Watch Out Urbanites, Here Come the Carnivores
Raccoons, skunks, possums and certain other animals have long been city dwellers, but now larger wild carnivores are moving into urban areas, according to a symposium presented today at EcoSummit 2012, an international conference held in Columbus, Ohio.
Leading the way are coyotes, which have established a territory just five miles from Chicago O'Hare International Airport. They appear to be paving the way for other large mammalian carnivores.
"Mountain lions are already living in the outskirts of Los Angeles, Denver, and other western cities," Stanley Gehrt, who led the research, told Discovery News. "Black bears are living in a variety of cities in the West and in the East. Wolves have yet to make a regular appearance, but they are getting closer. In Europe, there are urban brown bears that act much like raccoons over here."
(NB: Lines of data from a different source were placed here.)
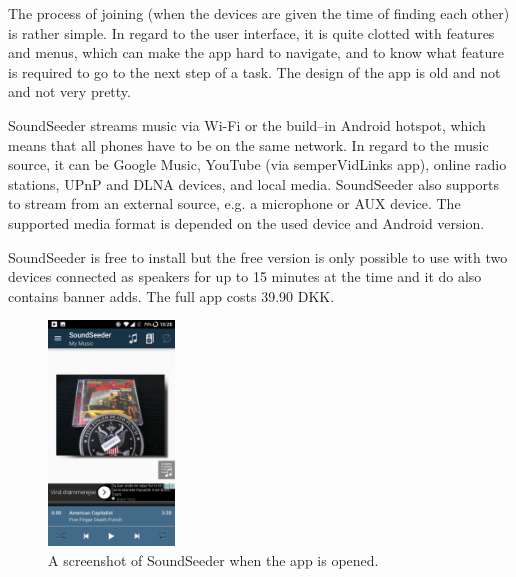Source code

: The process of joining (when the devices are given the time of finding each other) is rather simple.
In regard to the user interface, it is quite clotted with features and menus, which can make the app hard to navigate,
and to know what feature is required to go to the next step of a task.
The design of the app is old and not and not very pretty.

SoundSeeder streams music via Wi-Fi or the build--in Android hotspot\cite{soundseether_faq}, 
which means that all phones have to be on the same network.
In regard to the music source, it can be Google Music, YouTube (via semperVidLinks app), online radio stations, UPnP and DLNA devices, and local media.
SoundSeeder also supports to stream from an external source, e.g. a microphone or AUX device. 
The supported media format is depended on the used device and Android version.\cite{soundseether_faq}

SoundSeeder is free to install but the free version is only possible to use with two devices connected as speakers for up to 15 minutes at the time and it do also contains banner adds.
The full app costs 39.90 DKK. 

\begin{figure}[h!]
    \centering
    \includegraphics[width=0.3\textwidth]{img/soundseeder.png}
    \caption{A screenshot of SoundSeeder when the app is opened.}
    \label{fig:soundseeder_screenshot}
\end{figure}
Gehrt, an associate professor of environment and natural resources at Ohio State University, is studying the phenomenon, with a focus on coyotes. Since 2000, he and his team have captured and placed radio collars on about 680 coyotes, with 50 or 60 being tracked at any one time.
Gehrt estimates that about 2000 coyotes live in the Chicago metro area. They are sharing the territory with 9 million people in some 250 separate municipalities.
As for why coyotes and other predators are moving nearer to us, there are a few different reasons. One, he said, is that "as cities continue to expand and development consumes land, we are moving into their territories."
Like humans, the large animals are also attracted to the relative ease of city living. Gehrt explained that "they don't have to go far to find food and water. They're finding everything they need right there, in the suburbs of Chicago."